EXERCISE REQUIREMENTS –
Please return all lines from the records below that include the string "checkpoint".

---------- SOURCE MATERIAL ----------

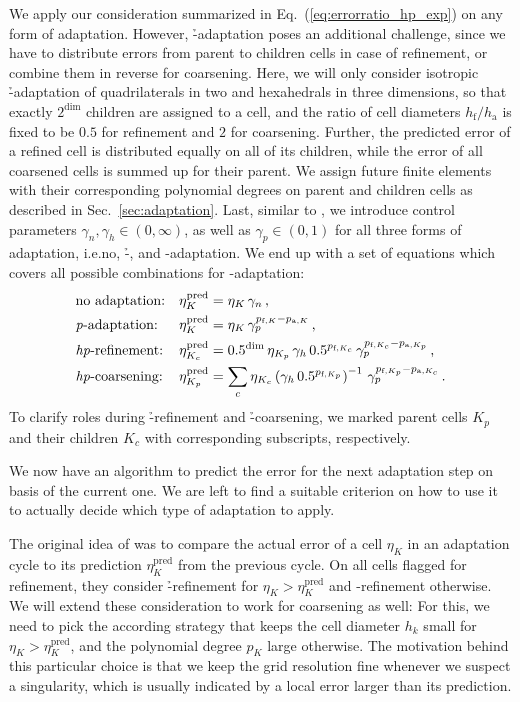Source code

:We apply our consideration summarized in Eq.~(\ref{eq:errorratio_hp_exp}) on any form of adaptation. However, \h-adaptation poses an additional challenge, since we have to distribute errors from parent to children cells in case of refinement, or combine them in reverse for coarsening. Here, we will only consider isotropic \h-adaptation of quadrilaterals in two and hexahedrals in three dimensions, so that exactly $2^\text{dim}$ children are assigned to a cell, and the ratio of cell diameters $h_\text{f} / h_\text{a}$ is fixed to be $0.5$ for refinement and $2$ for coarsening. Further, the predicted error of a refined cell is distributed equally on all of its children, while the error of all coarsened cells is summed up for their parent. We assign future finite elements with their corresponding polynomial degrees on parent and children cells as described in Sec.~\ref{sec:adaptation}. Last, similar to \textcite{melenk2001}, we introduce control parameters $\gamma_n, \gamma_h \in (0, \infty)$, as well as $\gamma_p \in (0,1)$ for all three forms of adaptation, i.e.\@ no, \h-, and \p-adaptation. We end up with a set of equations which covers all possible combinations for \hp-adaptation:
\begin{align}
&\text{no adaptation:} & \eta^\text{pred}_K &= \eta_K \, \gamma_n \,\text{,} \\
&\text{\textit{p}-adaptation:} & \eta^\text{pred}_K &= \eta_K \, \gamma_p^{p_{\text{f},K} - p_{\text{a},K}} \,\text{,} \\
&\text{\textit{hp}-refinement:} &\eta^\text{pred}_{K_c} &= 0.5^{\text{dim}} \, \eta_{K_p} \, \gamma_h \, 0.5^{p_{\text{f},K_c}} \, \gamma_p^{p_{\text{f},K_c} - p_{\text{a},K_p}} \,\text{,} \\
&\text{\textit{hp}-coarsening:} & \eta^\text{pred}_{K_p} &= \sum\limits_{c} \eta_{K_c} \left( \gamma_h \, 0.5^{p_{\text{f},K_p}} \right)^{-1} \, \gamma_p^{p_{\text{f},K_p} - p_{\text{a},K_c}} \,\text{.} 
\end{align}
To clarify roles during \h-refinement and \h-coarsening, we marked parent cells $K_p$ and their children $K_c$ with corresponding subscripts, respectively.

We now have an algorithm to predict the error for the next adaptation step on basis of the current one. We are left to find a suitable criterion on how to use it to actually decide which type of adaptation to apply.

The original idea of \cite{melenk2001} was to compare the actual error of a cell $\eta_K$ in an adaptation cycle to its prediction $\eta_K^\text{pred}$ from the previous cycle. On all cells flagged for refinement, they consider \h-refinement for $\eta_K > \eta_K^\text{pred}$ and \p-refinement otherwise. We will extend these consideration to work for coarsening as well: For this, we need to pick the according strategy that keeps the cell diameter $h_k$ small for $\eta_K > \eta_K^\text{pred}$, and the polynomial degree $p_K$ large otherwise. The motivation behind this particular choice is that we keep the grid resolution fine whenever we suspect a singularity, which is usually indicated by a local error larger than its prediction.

----------
---------- SOURCE MATERIAL ----------

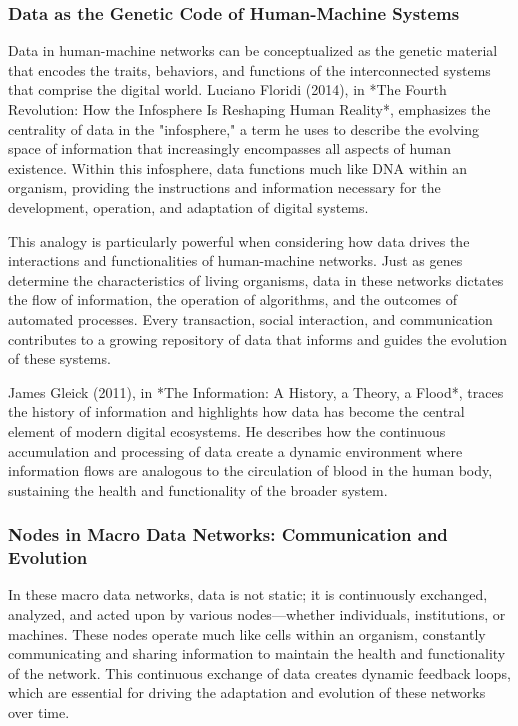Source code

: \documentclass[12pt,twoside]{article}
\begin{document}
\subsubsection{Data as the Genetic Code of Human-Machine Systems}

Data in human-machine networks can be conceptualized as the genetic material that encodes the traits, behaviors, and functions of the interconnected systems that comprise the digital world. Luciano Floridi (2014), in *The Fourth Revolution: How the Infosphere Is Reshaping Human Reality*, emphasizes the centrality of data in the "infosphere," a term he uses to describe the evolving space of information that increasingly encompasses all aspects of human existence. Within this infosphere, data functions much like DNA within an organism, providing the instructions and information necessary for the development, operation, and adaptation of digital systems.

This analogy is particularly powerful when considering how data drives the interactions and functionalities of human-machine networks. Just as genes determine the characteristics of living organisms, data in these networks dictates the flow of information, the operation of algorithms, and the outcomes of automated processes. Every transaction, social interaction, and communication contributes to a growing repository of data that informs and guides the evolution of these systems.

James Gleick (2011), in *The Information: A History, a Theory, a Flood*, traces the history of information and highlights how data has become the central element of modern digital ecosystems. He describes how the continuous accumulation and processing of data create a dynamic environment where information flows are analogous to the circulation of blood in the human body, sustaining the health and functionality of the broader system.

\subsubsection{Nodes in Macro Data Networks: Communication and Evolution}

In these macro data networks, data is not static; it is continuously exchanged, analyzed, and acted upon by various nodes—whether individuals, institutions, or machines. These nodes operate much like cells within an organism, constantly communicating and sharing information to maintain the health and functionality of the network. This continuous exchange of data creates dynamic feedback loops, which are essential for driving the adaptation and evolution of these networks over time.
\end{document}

----------
---------- SOURCE MATERIAL ----------

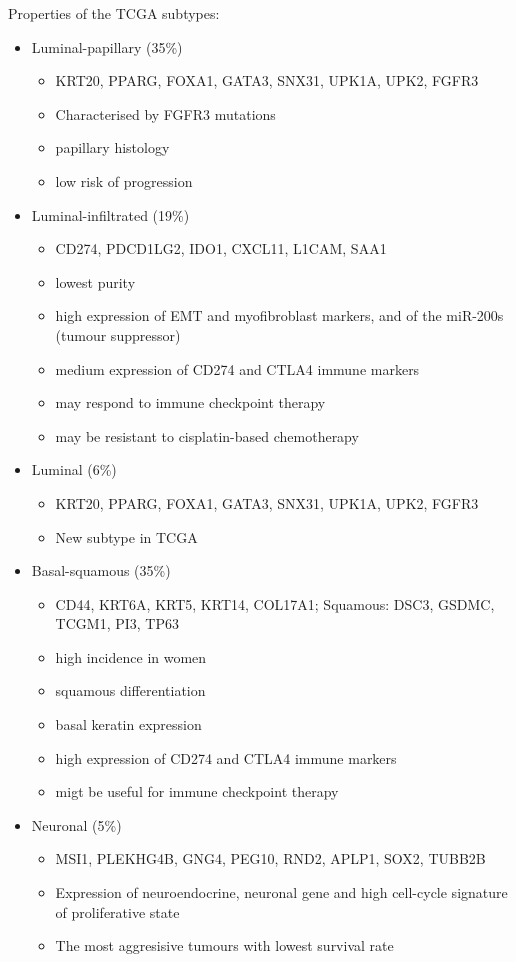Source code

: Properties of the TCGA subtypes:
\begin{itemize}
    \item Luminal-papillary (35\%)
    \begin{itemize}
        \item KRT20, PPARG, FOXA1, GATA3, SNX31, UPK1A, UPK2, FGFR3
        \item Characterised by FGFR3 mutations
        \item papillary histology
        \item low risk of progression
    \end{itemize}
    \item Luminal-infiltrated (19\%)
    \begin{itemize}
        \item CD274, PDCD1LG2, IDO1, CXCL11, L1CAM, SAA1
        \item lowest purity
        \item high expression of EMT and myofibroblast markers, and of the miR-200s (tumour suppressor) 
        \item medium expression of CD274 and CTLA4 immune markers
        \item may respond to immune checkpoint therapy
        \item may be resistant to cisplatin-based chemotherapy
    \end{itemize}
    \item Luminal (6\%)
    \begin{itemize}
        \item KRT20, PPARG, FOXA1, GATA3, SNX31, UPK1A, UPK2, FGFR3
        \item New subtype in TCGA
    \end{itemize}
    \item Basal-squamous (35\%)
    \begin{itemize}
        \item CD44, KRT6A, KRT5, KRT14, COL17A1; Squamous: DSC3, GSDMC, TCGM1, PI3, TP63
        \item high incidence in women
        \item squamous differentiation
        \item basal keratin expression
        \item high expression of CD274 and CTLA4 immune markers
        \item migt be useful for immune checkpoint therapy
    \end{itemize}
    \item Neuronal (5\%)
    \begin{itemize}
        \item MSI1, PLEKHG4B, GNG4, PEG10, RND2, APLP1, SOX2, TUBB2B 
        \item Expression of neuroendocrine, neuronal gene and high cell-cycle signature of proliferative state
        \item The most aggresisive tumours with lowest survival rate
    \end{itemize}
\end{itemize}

----------

ANSWER BOX –
        \item may respond to immune checkpoint therapy
        \item migt be useful for immune checkpoint therapy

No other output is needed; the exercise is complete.